In our study, 73.2% of ruptured aneurysms were in a bifurcation location, and this location was an independent risk factor that raised the risk of IAR by a factor of 10.972. This finding is consistent with previous reports.17 The arterial wall is consistently weakened, where it bifurcates because this area correlates with increased hemodynamic stress and higher blood flow. Thus, IAs in bifurcation locations have a higher risk of rupture than those in other locations.20 What is more, we analyzed the risk for IAR of bifurcation location among smokers (current smoking/former smoker) and nonsmokers, respectively. Our results showed that the bifurcation risk increased for smokers and nonsmokers.

The risk of IAR in female smokers might be greater than the rupture risk in male smokers. This hypothesis is supported by several studies reporting a dramatic sex-based difference in risk at a given level of cigarette consumption.20, 21 In their community-based case–control analysis, Bonita et al. demonstrated that cigarette smokers had a significantly increased risk of SAH compared with nonsmokers with relative risks of 3.0 and 4.7 for men and women, respectively.20 Age is an important independent risk factor for acute aneurysm rupture,22, 21 and one of the most important factors affecting cigarette consumption duration. We matched cases based on year of birth (age ± 5 years) and sex to avoid introducing variability.

Our study showed that hyperlipidemia independently decreased the risk of IAR. Recently, several studies reported similar results.5, 17 Interestingly, a recent study reported an association between the administration of statins and reduced UIA formation in rats.17 It may be that hypercholesterolemic patients treated with statins gain a similar protective benefit. BMI also independently decreased the risk of IAR, a finding similar to that reported by Monique et al.5 In their study of 305 patients with SAH, Hughes et al. reported that BMI was inversely related to short- and long-term mortality.23 However, few other studies demonstrating an association between BMI and aneurysm rupture are available.
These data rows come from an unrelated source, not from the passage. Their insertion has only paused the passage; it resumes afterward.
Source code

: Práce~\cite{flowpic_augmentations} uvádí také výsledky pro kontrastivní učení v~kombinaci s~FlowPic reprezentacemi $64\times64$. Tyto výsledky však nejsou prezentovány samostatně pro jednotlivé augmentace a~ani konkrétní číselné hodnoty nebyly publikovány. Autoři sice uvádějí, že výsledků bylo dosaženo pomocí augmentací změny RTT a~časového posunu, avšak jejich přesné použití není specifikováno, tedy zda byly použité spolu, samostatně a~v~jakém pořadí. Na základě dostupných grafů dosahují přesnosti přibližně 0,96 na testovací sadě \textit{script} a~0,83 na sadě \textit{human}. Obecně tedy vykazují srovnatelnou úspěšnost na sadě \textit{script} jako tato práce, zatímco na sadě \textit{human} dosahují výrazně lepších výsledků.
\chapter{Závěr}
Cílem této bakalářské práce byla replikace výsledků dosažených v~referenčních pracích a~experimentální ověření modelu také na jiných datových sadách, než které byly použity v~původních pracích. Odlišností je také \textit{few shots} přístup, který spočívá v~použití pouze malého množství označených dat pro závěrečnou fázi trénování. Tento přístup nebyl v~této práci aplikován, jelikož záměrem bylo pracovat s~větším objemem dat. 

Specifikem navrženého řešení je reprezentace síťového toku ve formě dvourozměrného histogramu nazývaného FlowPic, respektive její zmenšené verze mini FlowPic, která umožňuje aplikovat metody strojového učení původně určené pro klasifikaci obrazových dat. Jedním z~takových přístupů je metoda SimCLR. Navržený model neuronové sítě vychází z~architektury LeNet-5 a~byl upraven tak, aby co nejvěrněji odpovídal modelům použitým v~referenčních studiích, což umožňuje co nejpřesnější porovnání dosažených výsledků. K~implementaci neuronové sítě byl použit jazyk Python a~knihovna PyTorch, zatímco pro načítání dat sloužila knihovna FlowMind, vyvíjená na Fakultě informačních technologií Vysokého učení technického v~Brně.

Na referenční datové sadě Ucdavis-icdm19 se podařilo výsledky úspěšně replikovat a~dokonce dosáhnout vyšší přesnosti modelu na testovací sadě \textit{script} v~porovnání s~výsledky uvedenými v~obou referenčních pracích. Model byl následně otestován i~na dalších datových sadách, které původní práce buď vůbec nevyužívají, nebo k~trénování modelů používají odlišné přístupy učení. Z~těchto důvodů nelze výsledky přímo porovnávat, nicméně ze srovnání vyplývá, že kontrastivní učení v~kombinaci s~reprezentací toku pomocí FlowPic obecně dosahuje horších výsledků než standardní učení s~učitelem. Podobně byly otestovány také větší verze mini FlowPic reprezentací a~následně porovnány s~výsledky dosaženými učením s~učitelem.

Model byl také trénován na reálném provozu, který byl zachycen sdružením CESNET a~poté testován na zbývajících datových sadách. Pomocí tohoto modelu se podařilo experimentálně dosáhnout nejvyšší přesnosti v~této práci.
We also found that diabetes mellitus was associated with a decreased risk of IAR. It has been hypothesized that many patients had presented for evaluation of their diabetes mellitus, allowing some IAs to be diagnosed before they ruptured or altering lifestyle factors and continuing medical care to reduce the risk of SAH. However, the biological foundation of this inverse correlation needs further investigation.

Conclusion

Patients with IA who smoked had a greater risk of aneurysm rupture compared with those who were nonsmokers or former smokers. The strength of the association between current smoking and the risk of aneurysmal rupture was directly related to the smoking index and CPD. Information from the current study may be beneficial to increase the potential for patients harboring IAs to quit or reduce smoking prior to life-threatening SAH.

Source of Funding

None.

Conflict of Interest

The authors declare that the research was conducted in the absence of any commercial or financial relationships that could be construed as a potential conflict of interest.